Visti l’atto di costituzione dell’INPS nonché l’atto di intervento del Presidente del Consiglio dei ministri;
udito nell’udienza pubblica del 22 novembre 2016 il Giudice relatore Silvana Sciarra;
uditi l’avvocato Sergio Preden per l’INPS e l’avvocato dello Stato Vincenzo Rago per il Presidente del Consiglio dei ministri.
Ritenuto in fatto
1.– Con ordinanza del 2 marzo 2015, iscritta al n. 117 del registro ordinanze 2015, il Tribunale ordinario di Ravenna, in funzione di giudice del lavoro, ha sollevato questione di legittimità costituzionale dell’art. 3, ottavo comma, della legge 29 maggio 1982, n. 297 (Disciplina del trattamento di fine rapporto e norme in materia pensionistica), in riferimento agli artt. 3, 36 e 38 della Costituzione.
Il giudice rimettente censura la norma citata, che determina la retribuzione pensionabile per l’assicurazione generale obbligatoria per l’invalidità, la vecchiaia e i superstiti, «nella parte in cui non prevede il diritto alla neutralizzazione dei periodi di contribuzione per disoccupazione nei limiti del quinquennio e dei contributi obbligatori, dei contributi per disoccupazione e dei contributi per integrazione salariale anche oltre il limite del quinquennio sempre che, nell’uno e nell’altro caso, gli stessi periodi contributivi non siano necessari per l’integrazione del diritto a pensione».

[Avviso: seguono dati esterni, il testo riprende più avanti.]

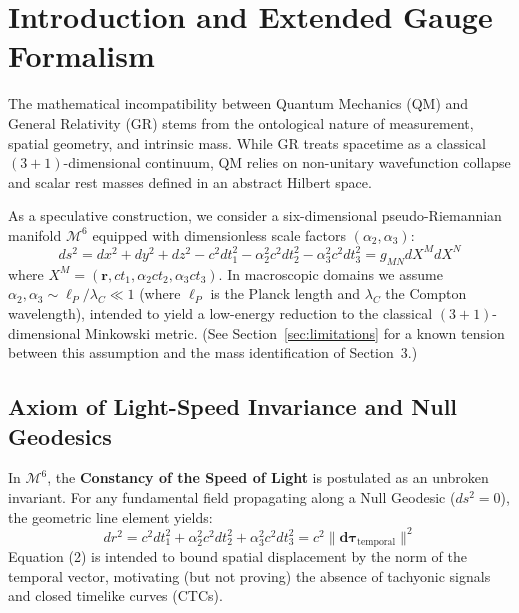 \documentclass[11pt,a4paper]{article}
\begin{document}
\section{Introduction and Extended Gauge Formalism}

The mathematical incompatibility between Quantum Mechanics (QM) and General Relativity (GR) stems from the ontological nature of measurement, spatial geometry, and intrinsic mass. While GR treats spacetime as a classical $(3+1)$-dimensional continuum, QM relies on non-unitary wavefunction collapse and scalar rest masses defined in an abstract Hilbert space.

As a speculative construction, we consider a six-dimensional pseudo-Riemannian manifold $\mathcal{M}^6$ equipped with dimensionless scale factors $(\alpha_2, \alpha_3)$:
\begin{equation}
ds^2 = dx^2 + dy^2 + dz^2 - c^2 dt_1^2 - \alpha_2^2 c^2 dt_2^2 - \alpha_3^2 c^2 dt_3^2 = g_{MN} dX^M dX^N
\end{equation}
where $X^M = (\mathbf{r}, c t_1, \alpha_2 c t_2, \alpha_3 c t_3)$. In macroscopic domains we assume $\alpha_2, \alpha_3 \sim \ell_P / \lambda_C \ll 1$ (where $\ell_P$ is the Planck length and $\lambda_C$ the Compton wavelength), intended to yield a low-energy reduction to the classical $(3+1)$-dimensional Minkowski metric. (See Section~\ref{sec:limitations} for a known tension between this assumption and the mass identification of Section~3.)

\subsection{Axiom of Light-Speed Invariance and Null Geodesics}
In $\mathcal{M}^6$, the \textbf{Constancy of the Speed of Light} is postulated as an unbroken invariant. For any fundamental field propagating along a Null Geodesic ($ds^2 = 0$), the geometric line element yields:
\begin{equation}
dr^2 = c^2 dt_1^2 + \alpha_2^2 c^2 dt_2^2 + \alpha_3^2 c^2 dt_3^2 = c^2 \|\mathbf{d\tau}_{\text{temporal}}\|^2
\end{equation}
Equation (2) is intended to bound spatial displacement by the norm of the temporal vector, motivating (but not proving) the absence of tachyonic signals and closed timelike curves (CTCs).
\end{document}
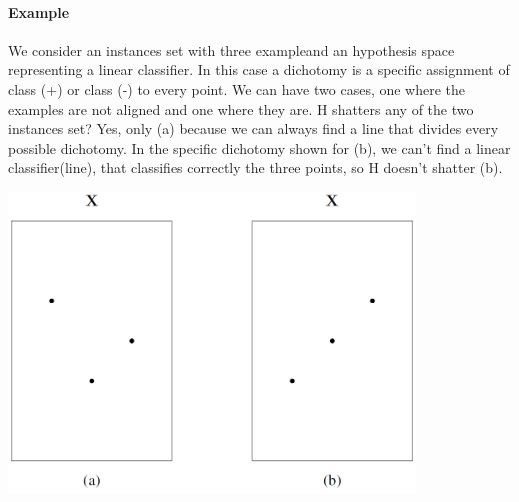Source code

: \documentclass[main.tex]{subfiles}
\begin{document}
\paragraph{Example} We consider an instances set with three example\footnotemark and an hypothesis space representing a linear classifier. In this case a dichotomy is a specific assignment of class (+) or class (-) to every point. We can have two cases, one where the examples are not aligned and one where they are. H shatters any of the two instances set? Yes, only (a) because we can always find a line that divides every possible dichotomy. In the specific dichotomy shown for (b), we can't find a linear classifier(line), that classifies correctly the three points, so H doesn't shatter (b). 
\begin{center}
    \includegraphics[height=80mm]{img/VC_example.PNG}
\end{center}
\end{document}
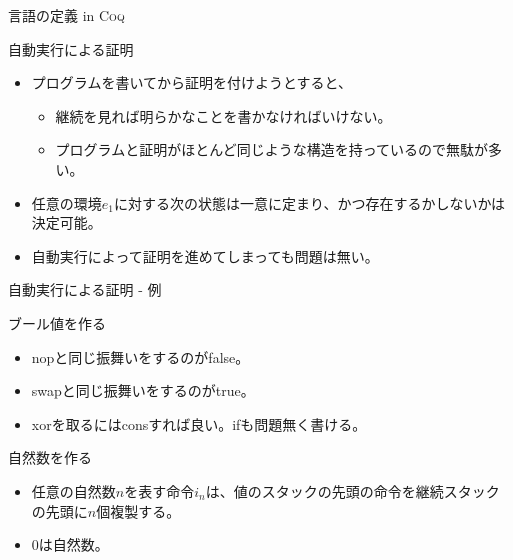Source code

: \documentclass[cjk, 14pt]{beamer}
\newcommand{\Coq}{{\scshape{}Coq}}
\begin{document}
\begin{frame}{言語の定義 in \Coq}

\end{frame}

\begin{frame}{自動実行による証明}

  \begin{itemize}
    \item プログラムを書いてから証明を付けようとすると、
    \begin{itemize}
      \item 継続を見れば明らかなことを書かなければいけない。
      \item プログラムと証明がほとんど同じような構造を持っているので無駄が多い。
    \end{itemize}
    \item 任意の環境$e_1$に対する次の状態は一意に定まり、かつ存在するかしないかは決定可能。
    \item 自動実行によって証明を進めてしまっても問題は無い。
  \end{itemize}

\end{frame}

\begin{frame}{自動実行による証明 - 例}

\end{frame}

\begin{frame}{ブール値を作る}

  \begin{itemize}
    \item nopと同じ振舞いをするのがfalse。
    \item swapと同じ振舞いをするのがtrue。
    \item xorを取るにはconsすれば良い。ifも問題無く書ける。
  \end{itemize}

\end{frame}

\begin{frame}{自然数を作る}

  \begin{itemize}
    \item 任意の自然数$n$を表す命令$i_n$は、値のスタックの先頭の命令を継続スタックの先頭に$n$個複製する。
    \item 0は自然数。
  \end{itemize}

\end{frame}
\end{document}

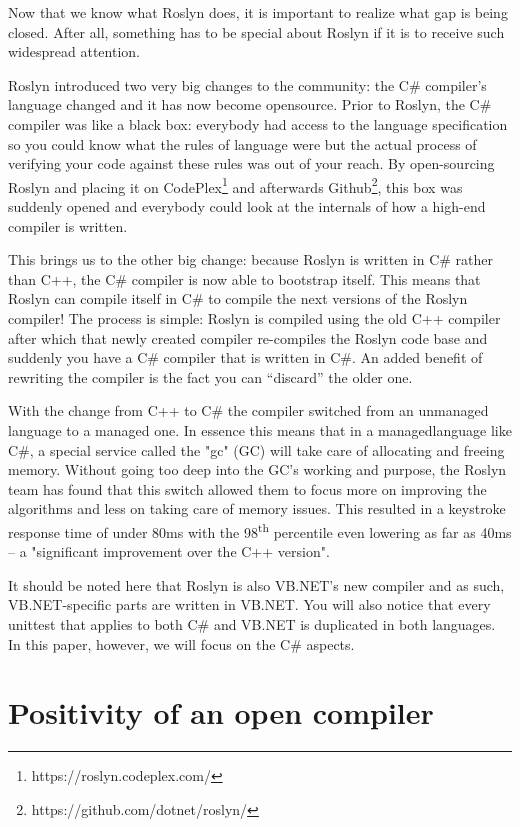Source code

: Now that we know what Roslyn does, it is important to realize what gap is being closed. After all, something has to be special about Roslyn if it is to receive such widespread attention.

Roslyn introduced two very big changes to the community: the C\# compiler’s language changed and it has now become \gls{opensource}. Prior to Roslyn, the C\# compiler was like a black box: everybody had access to the language specification so you could know what the rules of language were but the actual process of verifying your code against these rules was out of your reach. By open-sourcing Roslyn and placing it on CodePlex\footnote{https://roslyn.codeplex.com/} and afterwards Github\footnote{https://github.com/dotnet/roslyn/}, this box was suddenly opened and everybody could look at the internals of how a high-end compiler is written.

This brings us to the other big change: because Roslyn is written in C\# rather than C++, the C\# compiler is now able to \gls{bootstrap} itself. This means that Roslyn can compile itself in C\# to compile the next versions of the Roslyn compiler! The process is simple: Roslyn is compiled using the old C++ compiler after which that newly created compiler re-compiles the Roslyn code base and suddenly you have a C\# compiler that is written in C\#. 
An added benefit of rewriting the compiler is the fact you can “discard” the older one.

With the change from C++ to C\# the \gls{compiler} switched from an unmanaged language to a managed one. In essence this means that in a \gls{managedlanguage} like C\#, a special service called the "\gls{gc}" (GC) will take care of allocating and freeing memory. Without going too deep into the GC's working and purpose, the Roslyn team has found that this switch allowed them to focus more on improving the algorithms and less on taking care of memory issues. This resulted in a keystroke response time of under 80ms with the 98\textsuperscript{th} percentile even lowering as far as 40ms -- a "significant improvement over the C++ version".\parencite{Wischik2014}

It should be noted here that Roslyn is also VB.NET's new compiler and as such, VB.NET-specific parts are written in VB.NET. You will also notice that every \gls{unittest} that applies to both C\# and VB.NET is duplicated in both languages. In this paper, however, we will focus on the C\# aspects.

\section{Positivity of an open compiler}
\label{sec:intro-pos-comp}

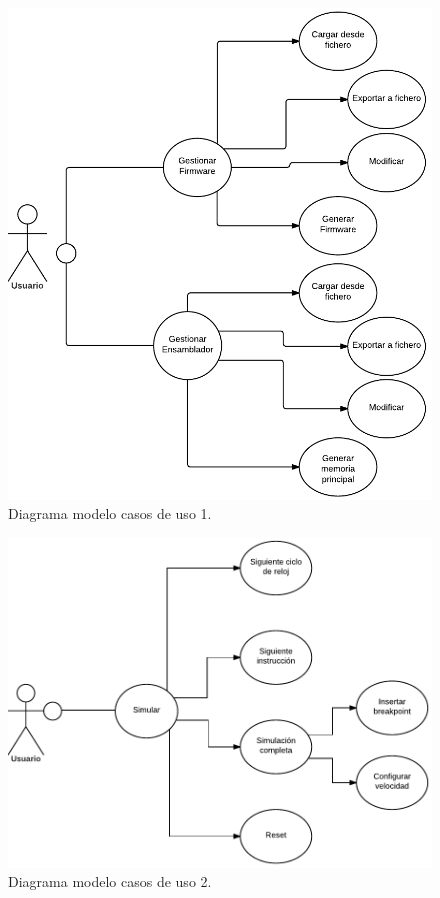 \begin{figure}[htbp]
 	\centering
 	\includegraphics[width=14cm]{figures/user_cases_1}
 	\caption{Diagrama modelo casos de uso 1.}
	\label{fig:user_cases1}
\end{figure}

\vspace{20 mm}

\begin{figure}[htbp]
 	\centering
 	\includegraphics[width=15cm]{figures/user_cases_2}
 	\caption{Diagrama modelo casos de uso 2.}
	\label{fig:user_cases2}
\end{figure}

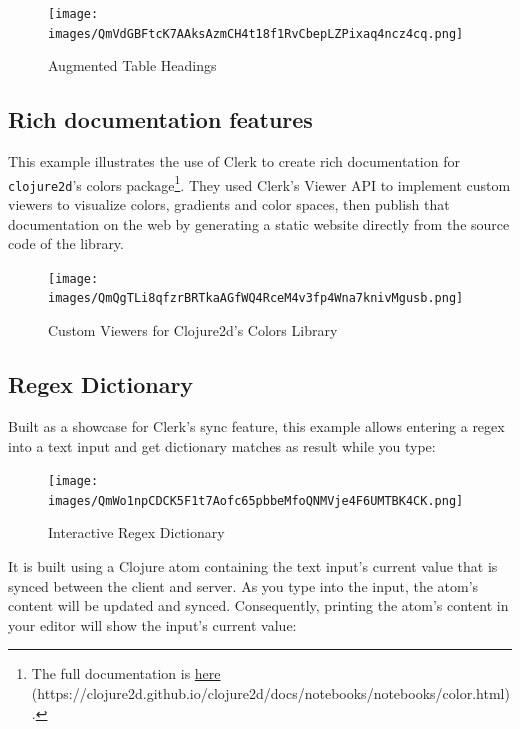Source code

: \documentclass[sigconf,screen]{acmart}
\newcommand{\passthrough}[1]{#1}
\begin{document}
\begin{figure}
\hypertarget{augmented-table-headings}{%
\centering
\texttt{[image: images/QmVdGBFtcK7AAksAzmCH4t18f1RvCbepLZPixaq4ncz4cq.png]}
\caption{Augmented Table Headings}\label{augmented-table-headings}
}
\end{figure}

\hypertarget{rich-documentation-features}{%
\subsection{Rich documentation features}\label{rich-documentation-features}}

This example illustrates the use of Clerk to create rich documentation for \passthrough{\lstinline!clojure2d!}'s colors package\footnote{The full documentation is {\href{https://clojure2d.github.io/clojure2d/docs/notebooks/notebooks/color.html}{here} (https://clojure2d.github.io/clojure2d/docs/notebooks/notebooks/color.html)}.}. They used Clerk's Viewer API to implement custom viewers to visualize colors, gradients and color spaces, then publish that documentation on the web by generating a static website directly from the source code of the library.

\begin{figure}
\hypertarget{custom-viewers-for-clojure2ds-colors-library}{%
\centering
\texttt{[image: images/QmQgTLi8qfzrBRTkaAGfWQ4RceM4v3fp4Wna7knivMgusb.png]}
\caption{Custom Viewers for Clojure2d's Colors Library}\label{custom-viewers-for-clojure2ds-colors-library}
}
\end{figure}

\hypertarget{regex-dictionary}{%
\subsection{Regex Dictionary}\label{regex-dictionary}}

Built as a showcase for Clerk's sync feature, this example allows entering a regex into a text input and get dictionary matches as result while you type:

\begin{figure}
\hypertarget{interactive-regex-dictionary}{%
\centering
\texttt{[image: images/QmWo1npCDCK5F1t7Aofc65pbbeMfoQNMVje4F6UMTBK4CK.png]}
\caption{Interactive Regex Dictionary}\label{interactive-regex-dictionary}
}
\end{figure}

It is built using a Clojure atom containing the text input's current value that is synced between the client and server. As you type into the input, the atom's content will be updated and synced. Consequently, printing the atom's content in your editor will show the input's current value:
\end{document}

1.1.– In punto di fatto, il giudice a quo espone di dover decidere sul ricorso proposto da R. B., al fine di escludere dalla determinazione della retribuzione pensionabile i periodi di contribuzione ridotta dal 3 dicembre 1996 al 19 giugno 2010, relativi alla contribuzione figurativa per disoccupazione e per integrazione salariale e alla contribuzione «effettiva da lavoro dipendente».
La parte ricorrente nel giudizio principale ha dedotto di aver percepito, dal 3 dicembre 1996 al 19 giugno 2010, una retribuzione inferiore rispetto a quella precedente e, inoltre, di essere rimasta disoccupata e sospesa in cassa integrazione.
In base a tali deduzioni, la parte ricorrente ha richiesto di escludere dal computo della retribuzione pensionabile – e così di “neutralizzare” – i periodi di contribuzione obbligatoria e figurativa per integrazione salariale, anche oltre il limite del quinquennio, e i periodi contributivi per disoccupazione, che si collocano entro tale limite temporale.
Il giudice a quo, poste tali premesse, ha argomentato che i periodi indicati non sono necessari «per il perfezionamento dei requisiti di assicurazione e contribuzione richiesti per la maturazione del diritto a pensione alla data di compimento dell’età pensionabile» e che la «neutralizzazione» di tali periodi è necessaria, in quanto nessun meccanismo di computo della pensione «può mai danneggiare il lavoratore che continui a lavorare ovvero venga figurativamente considerato come al lavoro, dopo aver maturato un certo importo di pensione».
1.2.– Il giudice rimettente, dopo avere ricostruito gli antecedenti della vicenda, ha preso le mosse dalla giurisprudenza costituzionale in tema di determinazione della retribuzione pensionabile nell’ipotesi di prosecuzione volontaria dei contributi nell’assicurazione obbligatoria (sentenze n. 428 del 1992 e n. 307 del 1989) e di periodi di minore retribuzione (sentenza n. 264 del 1994) e di integrazione salariale (sentenza n. 388 del 1995).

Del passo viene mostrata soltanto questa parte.